◆ **What you need to do**
What you output must be the exact lines from the first line of the data through the one holding "ReproZip captures dependencies", with no pictures.
#### Source material
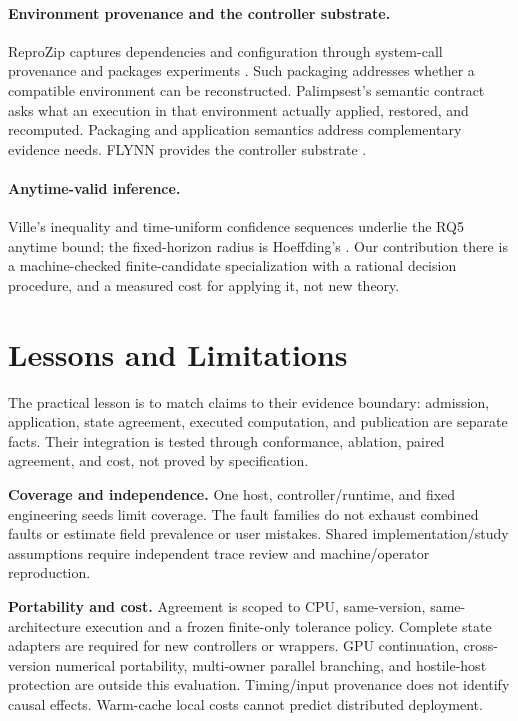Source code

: \documentclass[10pt]{article}
\begin{document}
\paragraph{Environment provenance and the controller substrate.}
ReproZip captures dependencies and configuration through system-call provenance
and packages experiments \citep{chirigati2013reprozip}. Such packaging addresses
whether a compatible environment can be reconstructed. Palimpsest's semantic
contract asks what an execution in that environment actually applied, restored,
and recomputed. Packaging and application semantics address complementary evidence needs.
FLYNN provides the controller substrate \citep{wang2026flynn}.

\paragraph{Anytime-valid inference.}
Ville's inequality and time-uniform confidence sequences
\citep{ville1939etude,howard2021timeuniform} underlie the RQ5 anytime bound; the
fixed-horizon radius is Hoeffding's \citep{hoeffding1963probability}. Our
contribution there is a machine-checked finite-candidate specialization with a
rational decision procedure, and a measured cost for applying it, not new theory.

\section{Lessons and Limitations}
\label{sec:limits}
The practical lesson is to match claims to their evidence boundary: admission,
application, state agreement, executed computation, and publication are separate
facts. Their integration is tested through conformance, ablation, paired
agreement, and cost, not proved by specification.

\textbf{Coverage and independence.}
One host, controller/runtime, and fixed engineering seeds limit coverage.
The fault families do not exhaust combined faults or estimate field prevalence
or user mistakes. Shared implementation/study assumptions require independent
trace review and machine/operator reproduction.

\textbf{Portability and cost.}
Agreement is scoped to CPU, same-version, same-architecture execution and a
frozen finite-only tolerance policy. Complete state adapters are required for
new controllers or wrappers. GPU continuation, cross-version numerical
portability, multi-owner parallel branching, and hostile-host protection are
outside this evaluation. Timing/input provenance does not identify causal
effects. Warm-cache local costs cannot predict distributed deployment.
\end{document}
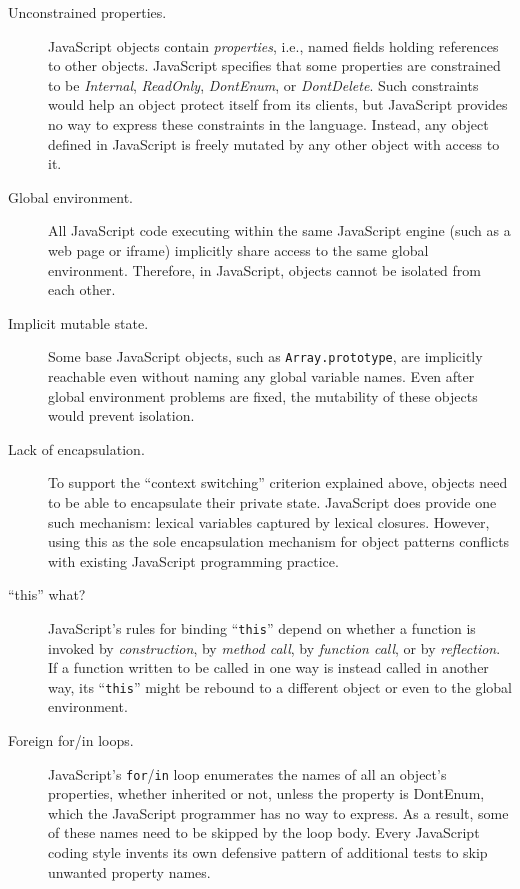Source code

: \documentclass[letterpaper,twocolumn,10pt]{article}
\newcommand{\code}[1]{{\tt {#1}}}              %
\begin{document}
\begin{description}

  \item[Unconstrained properties.] JavaScript objects contain 
  \emph{properties}, i.e., named fields holding references to other objects. 
  JavaScript specifies that some properties are constrained to be 
  \emph{Internal}, \emph{ReadOnly}, \emph{DontEnum}, or \emph{DontDelete}. 
  Such constraints would help an object protect itself from its clients, but 
  JavaScript provides no way to express these constraints in the language. 
  Instead, any object defined in JavaScript is freely mutated by any other 
  object with access to it.
  
  \item[Global environment.] All JavaScript code executing within the same 
  JavaScript engine (such as a web page or iframe) implicitly share access to 
  the same global environment. Therefore, in JavaScript, objects cannot be 
  isolated from each other.

  \item[Implicit mutable state.] Some base JavaScript objects, such as 
  \code{Array.prototype}, are implicitly reachable even without naming any 
  global variable names. Even after global environment problems are fixed, 
  the mutability of these objects would prevent isolation.

  \item[Lack of encapsulation.] To support the ``context switching'' 
  criterion explained above, objects need to be able to encapsulate their 
  private state. JavaScript does provide one such mechanism: lexical 
  variables captured by lexical closures. However, using this as the sole 
  encapsulation mechanism for object patterns conflicts with existing 
  JavaScript programming practice.

  \item[``this'' what?] JavaScript's rules for binding ``\code{this}'' depend 
  on whether a function is invoked by \emph{construction}, by \emph{method 
  call}, by \emph{function call}, or by \emph{reflection}. If a function 
  written to be called in one way is instead called in another way, its 
  ``\code{this}'' might be rebound to a different object or even to the 
  global environment.

  \item[Foreign for/in loops.] JavaScript's \code{for}/\code{in} loop 
  enumerates the names of all an object's properties, whether inherited or 
  not, unless the property is DontEnum, which the JavaScript programmer has 
  no way to express. As a result, some of these names need to be skipped by 
  the loop body. Every JavaScript coding style invents its own defensive 
  pattern of additional tests to skip unwanted property names.
    

\end{description}
\end{document}
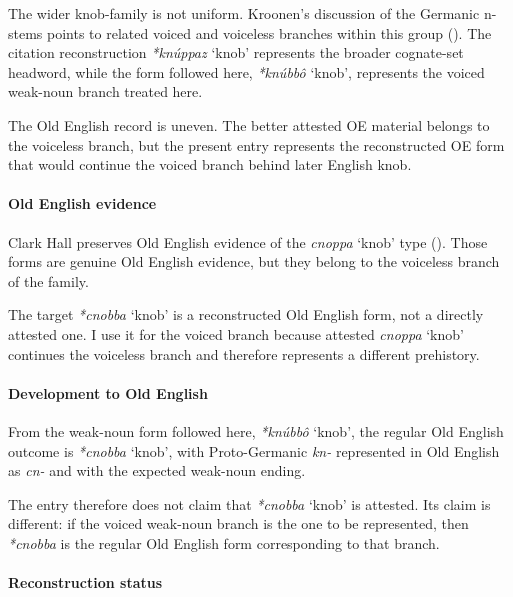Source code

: \documentclass[
  british,
  a4paper,
]{article}
\providecommand{\Recon}[1]{\emph{*#1}}
\begin{document}
The wider knob-family is not uniform. Kroonen's discussion of the
Germanic n-stems points to related voiced and voiceless branches within
this group (). The citation
reconstruction \Recon{knúppaz} `knob' represents the broader cognate-set
headword, while the form followed here, \Recon{knúbbô} `knob',
represents the voiced weak-noun branch treated here.

The Old English record is uneven. The better attested OE material
belongs to the voiceless branch, but the present entry represents the
reconstructed OE form that would continue the voiced branch behind later
English knob.

\paragraph{Old English evidence}\label{old-english-evidence-144}

Clark Hall preserves Old English evidence of the {\emph{cnoppa}} `knob'
type (). Those forms
are genuine Old English evidence, but they belong to the voiceless
branch of the family.

The target \Recon{cnobba} `knob' is a reconstructed Old English form,
not a directly attested one. I use it for the voiced branch because
attested {\emph{cnoppa}} `knob' continues the voiceless branch and
therefore represents a different prehistory.

\paragraph{Development to Old
English}\label{development-to-old-english-144}

From the weak-noun form followed here, \Recon{knúbbô} `knob', the
regular Old English outcome is \Recon{cnobba} `knob', with
Proto-Germanic \emph{kn-} represented in Old English as \emph{cn-} and
with the expected weak-noun ending.

The entry therefore does not claim that \Recon{cnobba} `knob' is
attested. Its claim is different: if the voiced weak-noun branch is the
one to be represented, then \Recon{cnobba} is the regular Old English
form corresponding to that branch.

\paragraph{Reconstruction status}\label{reconstruction-status}
\end{document}
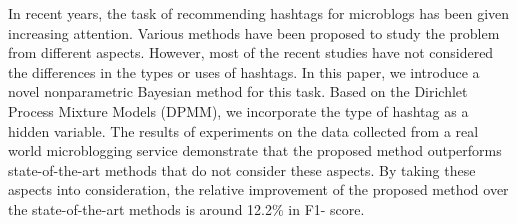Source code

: In recent years, the task of recommending hashtags for microblogs has been given increasing attention. Various methods have been proposed to study the problem from different aspects. However, most of the recent studies have not considered the differences in the types or uses of hashtags. In this paper, we introduce a novel nonparametric Bayesian method for this task. Based on the Dirichlet Process Mixture Models (DPMM), we incorporate the type of hashtag as a hidden variable. The results of experiments on the data collected from a real world microblogging service demonstrate that the proposed method outperforms state-of-the-art methods that do not consider these aspects. By taking these aspects into consideration, the relative improvement of the proposed method over the state-of-the-art methods is around 12.2\% in F1- score.
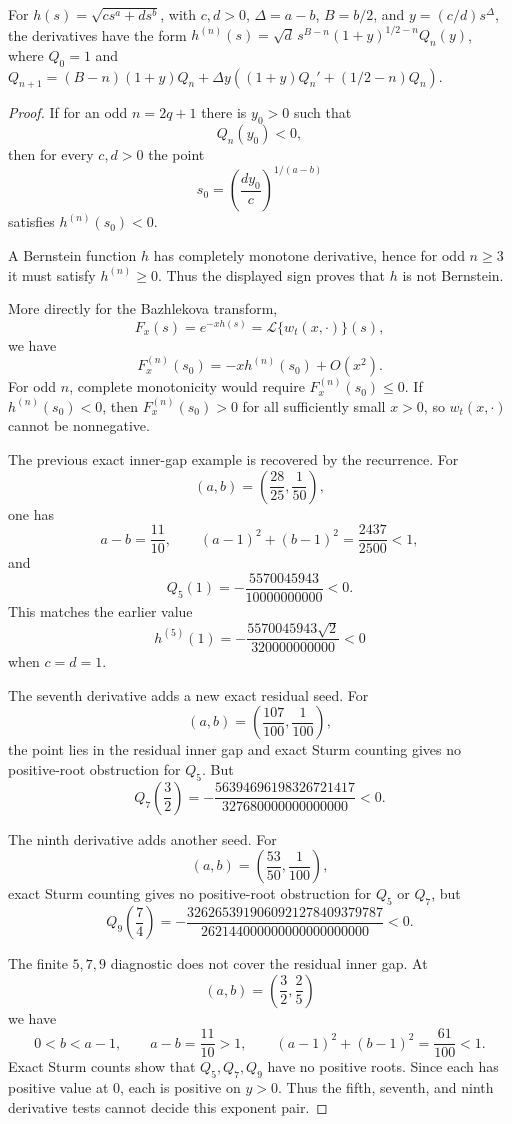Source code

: \begin{proposition}
\label{res:bazhlekova-odd-derivative-polynomial-normal-form}
For \(h(s)=\sqrt{c s^a+d s^b}\), with \(c,d>0\), \(\Delta=a-b\), \(B=b/2\), and \(y=(c/d)s^\Delta\), the derivatives have the form \(h^{(n)}(s)=\sqrt d\,s^{B-n}(1+y)^{1/2-n}Q_n(y)\), where \(Q_0=1\) and \(Q_{n+1}=(B-n)(1+y)Q_n+\Delta y((1+y)Q_n'+(1/2-n)Q_n)\).
\end{proposition}
\begin{proof}
If for an odd \(n=2q+1\) there is \(y_0>0\) such that
\[
Q_n(y_0)<0,
\]
then for every \(c,d>0\) the point
\[
s_0=\left(\frac{d y_0}{c}\right)^{1/(a-b)}
\]
satisfies \(h^{(n)}(s_0)<0\).

A Bernstein function \(h\) has completely monotone derivative, hence for odd \(n\ge3\) it must satisfy \(h^{(n)}\ge0\). Thus the displayed sign proves that \(h\) is not Bernstein.

More directly for the Bazhlekova transform,
\[
F_x(s)=e^{-x h(s)}=\mathcal L\{w_t(x,\cdot)\}(s),
\]
we have
\[
F_x^{(n)}(s_0)=-x h^{(n)}(s_0)+O(x^2).
\]
For odd \(n\), complete monotonicity would require \(F_x^{(n)}(s_0)\le0\). If \(h^{(n)}(s_0)<0\), then \(F_x^{(n)}(s_0)>0\) for all sufficiently small \(x>0\), so \(w_t(x,\cdot)\) cannot be nonnegative.

The previous exact inner-gap example is recovered by the recurrence. For
\[
(a,b)=\left(\frac{28}{25},\frac1{50}\right),
\]
one has
\[
a-b=\frac{11}{10},\qquad
(a-1)^2+(b-1)^2=\frac{2437}{2500}<1,
\]
and
\[
Q_5(1)=-\frac{5570045943}{10000000000}<0.
\]
This matches the earlier value
\[
h^{(5)}(1)
=-\frac{5570045943\sqrt2}{320000000000}<0
\]
when \(c=d=1\).

The seventh derivative adds a new exact residual seed. For
\[
(a,b)=\left(\frac{107}{100},\frac1{100}\right),
\]
the point lies in the residual inner gap and exact Sturm counting gives no positive-root obstruction for \(Q_5\). But
\[
Q_7\left(\frac32\right)
=-\frac{56394696198326721417}{327680000000000000}<0.
\]

The ninth derivative adds another seed. For
\[
(a,b)=\left(\frac{53}{50},\frac1{100}\right),
\]
exact Sturm counting gives no positive-root obstruction for \(Q_5\) or \(Q_7\), but
\[
Q_9\left(\frac74\right)
=-\frac{3262653919060921278409379787}
{262144000000000000000000}<0.
\]

The finite \(5,7,9\) diagnostic does not cover the residual inner gap. At
\[
(a,b)=\left(\frac32,\frac25\right)
\]
we have
\[
0<b<a-1,\qquad a-b=\frac{11}{10}>1,\qquad
(a-1)^2+(b-1)^2=\frac{61}{100}<1.
\]
Exact Sturm counts show that \(Q_5,Q_7,Q_9\) have no positive roots. Since each has positive value at \(0\), each is positive on \(y>0\). Thus the fifth, seventh, and ninth derivative tests cannot decide this exponent pair.


\end{proof}
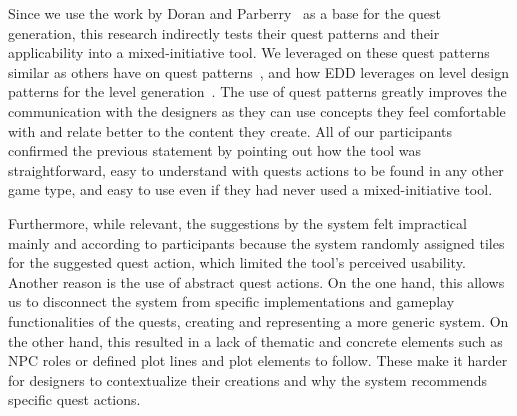 Since we use the work by Doran and Parberry~ as a base for the quest generation, this research indirectly tests their quest patterns and their applicability into a mixed-initiative tool. We leveraged on these quest patterns similar as others have on quest patterns~, and how EDD leverages on level design patterns for the level generation~. The use of quest patterns greatly improves the communication with the designers as they can use concepts they feel comfortable with and relate better to the content they create. All of our participants confirmed the previous statement by pointing out how the tool was straightforward, easy to understand with quests actions to be found in any other game type, and easy to use even if they had never used a mixed-initiative tool.


Furthermore, while relevant, the suggestions by the system felt impractical mainly and according to participants because the system randomly assigned tiles for the suggested quest action, which limited the tool's perceived usability. Another reason is the use of abstract quest actions. On the one hand, this allows us to disconnect the system from specific implementations and gameplay functionalities of the quests, creating and representing a more generic system. On the other hand, this resulted in a lack of thematic and concrete elements such as NPC roles or defined plot lines and plot elements to follow. These make it harder for designers to contextualize their creations and why the system recommends specific quest actions. %


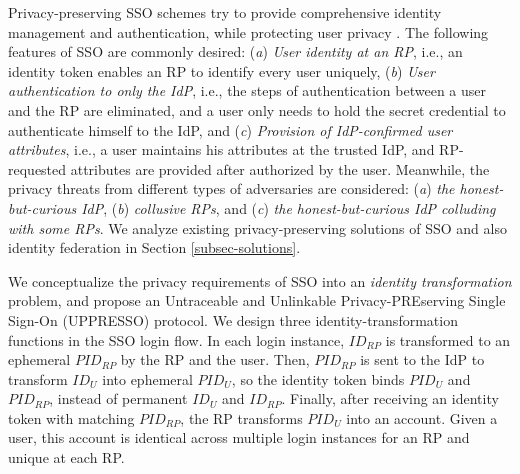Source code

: Privacy-preserving SSO schemes try to provide comprehensive identity management and authentication,
    while protecting user privacy \cite{maler2008venn,NIST2017draft,BrowserID,SPRESSO}.
The following features of SSO are commonly desired:
(\emph{a}) \emph{User identity at an RP},
    i.e., an identity token enables an RP to identify every user uniquely,
(\emph{b}) \emph{User authentication to only the IdP}, i.e.,
    the steps of authentication between a user and the RP are eliminated,
    and a user only needs to hold the secret credential to authenticate himself to the IdP,
and (\emph{c}) \emph{Provision of IdP-confirmed user attributes},
    i.e., a user maintains his attributes at the trusted IdP,
    and RP-requested attributes are provided %
            after authorized by the user.
Meanwhile,
    the privacy threats from different types of adversaries are considered:
    (\emph{a}) \emph{the honest-but-curious IdP},
    (\emph{b}) \emph{collusive RPs},
    and (\emph{c}) \emph{the honest-but-curious IdP colluding with some RPs}.
We analyze existing privacy-preserving solutions of SSO and also identity federation
in Section \ref{subsec-solutions}.



We conceptualize the privacy requirements of SSO into
  an {\em identity transformation} problem, %
and propose an Untraceable and Unlinkable Privacy-PREserving Single Sign-On (UPPRESSO) protocol.
We design three identity-transformation functions in the SSO login flow.
In each login instance,
        $ID_{RP}$ is transformed to an ephemeral $PID_{RP}$  by the RP and the user.
Then, $PID_{RP}$ is sent to the IdP to transform $ID_U$ into ephemeral $PID_U$,
    so the identity token binds $PID_U$ and $PID_{RP}$, instead of permanent $ID_U$ and $ID_{RP}$.
Finally,
    after receiving an identity token with matching $PID_{RP}$,
        the RP transforms $PID_U$ into an account.
Given a user, this account is identical across multiple login instances for an RP
     and unique at each RP.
########
◆ **Reply**
Source code

: \documentclass[10pt]{article}
\begin{document}
\paragraph{Environment provenance and the controller substrate.}
ReproZip captures dependencies and configuration through system-call provenance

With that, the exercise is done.